Dès l’aéroport, nous sommes accueillis par les photos du juge Falcone, assassiné le 23 mai 1992 par la mafia qui a fait exploser carrément l’autoroute (sur laquelle nous passons) avec 600 kg de nitroglycérine. Deux piliers rouges délimitent l’endroit exact où la voiture a sauté, tuant le juge, sa femme ainsi que sept de de ses gardes du corps. 57 jours plus tard, ce sera le tour du juge Borsellino. C’est à cette époque que la population a basculé contre la mafia.

L’Église est restée muette – jusqu’à Jean-Paul II, et malgré le père Frittita qui aidait la mafia et « pardonnait » volontiers – au nom de Dieu évidemment – et ne fera que… quatre jours de prison. Les politiciens de la Démocratie soi-disant « chrétienne », étaient corrompus. Une pancarte sur la falaise en face arbore « Mafia no ».

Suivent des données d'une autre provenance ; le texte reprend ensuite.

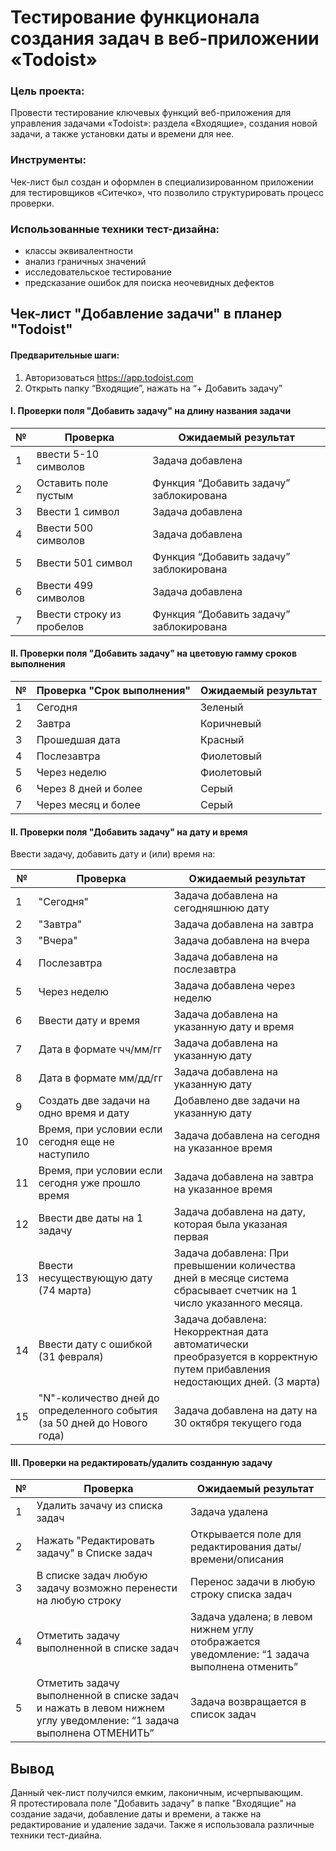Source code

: # Тестирование функционала создания задач в веб-приложении «Todoist»

### Цель проекта:

Провести тестирование ключевых функций веб-приложения для управления задачами «Todoist»: раздела «Входящие», создания
новой задачи, а также установки даты и времени для нее.

### Инструменты:

Чек-лист был создан и оформлен в специализированном приложении для тестировщиков «Ситечко», что позволило
структурировать процесс проверки.

### Использованные техники тест-дизайна:

* классы эквивалентности
* анализ граничных значений
* исследовательское тестирование
* предсказание ошибок для поиска неочевидных дефектов

## Чек-лист "Добавление задачи" в планер "Todoist"

#### Предварительные шаги:

1. Авторизоваться https://app.todoist.com
2. Открыть папку “Входящие”, нажать на “+ Добавить задачу”

#### I. Проверки поля "Добавить задачу" на длину названия задачи

| № | Проверка                  | Ожидаемый результат                     |
|---|---------------------------|-----------------------------------------|
| 1 | ввести 5-10 символов      | Задача добавлена                        |
| 2 | Оставить поле пустым      | Функция “Добавить задачу” заблокирована |
| 3 | Ввести 1 символ           | Задача добавлена                        |
| 4 | Ввести 500 символов       | Задача добавлена                        |
| 5 | Ввести 501 символ         | Функция “Добавить задачу” заблокирована |
| 6 | Ввести 499 символов       | Задача добавлена                        |
| 7 | Ввести строку из пробелов | Функция “Добавить задачу” заблокирована |

#### II. Проверки поля "Добавить задачу" на цветовую гамму сроков выполнения

| № | Проверка "Срок выполнения" | Ожидаемый результат |
|---|----------------------------|---------------------|
| 1 | Сегодня                    | Зеленый             |
| 2 | Завтра                     | Коричневый          |
| 3 | Прошедшая дата             | Красный             |
| 4 | Послезавтра                | Фиолетовый          |
| 5 | Через неделю               | Фиолетовый          |
| 6 | Через 8 дней и более       | Серый               |
| 7 | Через месяц и более        | Серый               |

#### II. Проверки поля "Добавить задачу" на дату и время

Ввести задачу, добавить дату и (или) время на:

| №  | Проверка                                                                 | Ожидаемый результат                                                                                                        |
|----|--------------------------------------------------------------------------|----------------------------------------------------------------------------------------------------------------------------|
| 1  | "Сегодня"                                                                | Задача добавлена на сегодняшнюю дату                                                                                       |
| 2  | "Завтра"                                                                 | Задача добавлена на завтра                                                                                                 |
| 3  | "Вчера"                                                                  | Задача добавлена на вчера                                                                                                  |
| 4  | Послезавтра                                                              | Задача добавлена на послезавтра                                                                                            |
| 5  | Через неделю                                                             | Задача добавлена через неделю                                                                                              |
| 6  | Ввести дату и время                                                      | Задача добавлена на указанную дату и время                                                                                 |
| 7  | Дата в формате чч/мм/гг                                                  | Задача добавлена на указанную дату                                                                                         |
| 8  | Дата в формате мм/дд/гг                                                  | Задача добавлена на указанную дату                                                                                         |
| 9  | Создать две задачи на одно время и дату                                  | Добавлено две задачи на указанную дату                                                                                     |
| 10 | Время, при условии если сегодня еще не наступило                         | Задача добавлена на сегодня на указанное время                                                                             |
| 11 | Время, при условии если сегодня уже прошло время                         | Задача добавлена на завтра на указанное время                                                                              |
| 12 | Ввести две даты на 1 задачу                                              | Задача добавлена на дату, которая была указаная первая                                                                     |
| 13 | Ввести несуществующую дату (74 марта)                                    | Задача добавлена: При превышении количества дней в месяце система сбрасывает счетчик на 1 число указанного месяца.         |
| 14 | Ввести дату с ошибкой (31 февраля)                                       | Задача добавлена: Некорректная дата автоматически преобразуется в корректную путем прибавления недостающих дней. (3 марта) |
| 15 | "N"-количество дней до определенного события (за 50 дней до Нового года) | Задача добавлена на дату на 30 октября текущего года                                                                       |

#### III. Проверки на редактировать/удалить созданную задачу

| № | Проверка                                                                                                           | Ожидаемый результат                                                                         |
|---|--------------------------------------------------------------------------------------------------------------------|---------------------------------------------------------------------------------------------|
| 1 | Удалить зачачу из списка задач                                                                                     | Задача удалена                                                                              |
| 2 | Нажать "Редактировать задачу" в Списке задач                                                                       | Открывается поле для редактирования даты/времени/описания                                   |
| 3 | В списке задач любую задачу возможно перенести на любую строку                                                     | Перенос задачи в любую строку списка задач                                                  |
| 4 | Отметить задачу выполненной в списке задач                                                                         | Задача удалена; в левом нижнем углу отображается уведомление: “1 задача выполнена отменить” |
| 5 | Отметить задачу выполненной в списке задач и нажать в левом нижнем углу уведомление: “1 задача выполнена ОТМЕНИТЬ” | Задача возвращается в список задач                                                          |

## Вывод 
Данный чек-лист получился емким, лаконичным, исчерпывающим.  
Я протестировала поле "Добавить задачу" в папке "Входящие" на создание задачи, добавление даты и времени, а также на редактирование и удаление задачи. 
Также я использовала различные техники тест-диайна.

Devant le rail de récupération des bagages, le juge est présenté en photos noir et blanc à 3 ans, 14 ans, 18 ans, puis adulte barbu. Si la mafia sicilienne n’existe quasiment plus, d’autres mafias existent en Italie et se fondent peu à peu dans l’économie, notamment numérique, devenant invisibles.

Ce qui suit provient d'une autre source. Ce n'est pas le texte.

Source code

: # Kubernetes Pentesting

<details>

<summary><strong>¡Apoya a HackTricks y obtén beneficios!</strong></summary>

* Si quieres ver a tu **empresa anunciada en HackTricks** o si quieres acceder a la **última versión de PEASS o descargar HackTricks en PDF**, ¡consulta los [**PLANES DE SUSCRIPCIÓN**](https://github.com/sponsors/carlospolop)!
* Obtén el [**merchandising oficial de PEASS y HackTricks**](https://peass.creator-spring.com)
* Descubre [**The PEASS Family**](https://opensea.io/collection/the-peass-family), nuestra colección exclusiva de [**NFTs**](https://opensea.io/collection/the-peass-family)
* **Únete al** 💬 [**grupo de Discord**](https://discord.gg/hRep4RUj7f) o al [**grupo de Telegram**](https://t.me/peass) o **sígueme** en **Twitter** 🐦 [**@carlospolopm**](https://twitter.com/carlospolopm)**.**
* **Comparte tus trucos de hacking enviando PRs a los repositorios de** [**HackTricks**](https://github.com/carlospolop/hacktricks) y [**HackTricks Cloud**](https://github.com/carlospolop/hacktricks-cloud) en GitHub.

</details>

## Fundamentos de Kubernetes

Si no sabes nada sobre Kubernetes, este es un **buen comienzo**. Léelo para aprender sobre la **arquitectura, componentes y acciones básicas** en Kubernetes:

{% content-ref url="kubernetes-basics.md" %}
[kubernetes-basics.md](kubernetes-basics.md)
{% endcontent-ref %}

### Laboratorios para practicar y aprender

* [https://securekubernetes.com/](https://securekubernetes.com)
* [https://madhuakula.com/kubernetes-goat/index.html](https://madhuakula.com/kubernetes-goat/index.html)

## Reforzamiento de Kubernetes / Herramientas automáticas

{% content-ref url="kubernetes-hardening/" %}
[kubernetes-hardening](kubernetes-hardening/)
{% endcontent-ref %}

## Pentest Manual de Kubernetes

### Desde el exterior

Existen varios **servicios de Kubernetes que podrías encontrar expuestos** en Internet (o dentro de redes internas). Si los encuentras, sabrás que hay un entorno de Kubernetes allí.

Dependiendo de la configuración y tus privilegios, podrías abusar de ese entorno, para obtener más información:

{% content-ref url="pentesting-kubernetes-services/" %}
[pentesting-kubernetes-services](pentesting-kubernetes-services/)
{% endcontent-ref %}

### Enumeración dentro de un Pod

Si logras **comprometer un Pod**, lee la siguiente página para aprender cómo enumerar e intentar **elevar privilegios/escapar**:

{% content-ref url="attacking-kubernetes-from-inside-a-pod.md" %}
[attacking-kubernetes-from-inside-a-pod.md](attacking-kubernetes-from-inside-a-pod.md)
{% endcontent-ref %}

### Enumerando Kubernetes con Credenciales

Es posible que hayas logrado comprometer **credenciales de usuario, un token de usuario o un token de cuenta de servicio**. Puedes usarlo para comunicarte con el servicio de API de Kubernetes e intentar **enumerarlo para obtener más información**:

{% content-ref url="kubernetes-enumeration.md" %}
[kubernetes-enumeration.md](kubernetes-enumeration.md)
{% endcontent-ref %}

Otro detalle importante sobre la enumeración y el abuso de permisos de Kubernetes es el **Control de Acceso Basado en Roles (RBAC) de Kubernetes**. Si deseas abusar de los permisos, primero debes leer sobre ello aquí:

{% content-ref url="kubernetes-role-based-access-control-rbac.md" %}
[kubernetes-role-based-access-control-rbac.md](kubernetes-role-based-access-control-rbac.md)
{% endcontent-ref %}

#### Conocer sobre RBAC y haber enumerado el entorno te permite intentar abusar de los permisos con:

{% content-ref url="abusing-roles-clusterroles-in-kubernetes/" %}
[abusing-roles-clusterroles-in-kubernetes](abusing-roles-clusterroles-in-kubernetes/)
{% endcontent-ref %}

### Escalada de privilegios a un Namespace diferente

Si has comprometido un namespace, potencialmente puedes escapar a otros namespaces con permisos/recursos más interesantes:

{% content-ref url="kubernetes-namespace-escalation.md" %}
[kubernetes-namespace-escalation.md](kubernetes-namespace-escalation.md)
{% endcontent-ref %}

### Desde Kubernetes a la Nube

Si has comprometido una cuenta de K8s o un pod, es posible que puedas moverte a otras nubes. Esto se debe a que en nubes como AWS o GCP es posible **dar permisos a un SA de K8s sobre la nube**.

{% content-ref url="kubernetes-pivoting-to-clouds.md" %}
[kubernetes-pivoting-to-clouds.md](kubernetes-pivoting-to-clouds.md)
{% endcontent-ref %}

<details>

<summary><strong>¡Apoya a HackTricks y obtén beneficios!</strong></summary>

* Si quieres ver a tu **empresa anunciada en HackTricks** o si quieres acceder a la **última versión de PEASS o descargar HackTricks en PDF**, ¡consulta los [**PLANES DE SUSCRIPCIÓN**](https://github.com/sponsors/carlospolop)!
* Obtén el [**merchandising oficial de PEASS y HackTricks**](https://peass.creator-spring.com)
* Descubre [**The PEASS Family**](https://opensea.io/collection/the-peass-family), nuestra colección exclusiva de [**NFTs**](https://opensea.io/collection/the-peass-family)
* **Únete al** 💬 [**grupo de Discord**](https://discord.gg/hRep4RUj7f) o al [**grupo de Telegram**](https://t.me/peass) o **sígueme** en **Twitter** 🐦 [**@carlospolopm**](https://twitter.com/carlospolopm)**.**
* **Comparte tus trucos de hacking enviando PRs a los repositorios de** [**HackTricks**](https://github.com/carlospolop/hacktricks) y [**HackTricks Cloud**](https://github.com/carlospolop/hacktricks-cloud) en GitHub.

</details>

La mafia est née selon le guide de l’unité italienne. Les nobles expropriés ont engagés des mercenaires pour défendre leurs terres. Ces milices sont devenues une mafia à leur profit, un système parallèle d’autorité en résistance à l’État central. Mais elles prenaient racines dans les habitudes du banditisme local, bien antérieur à l’unité italienne.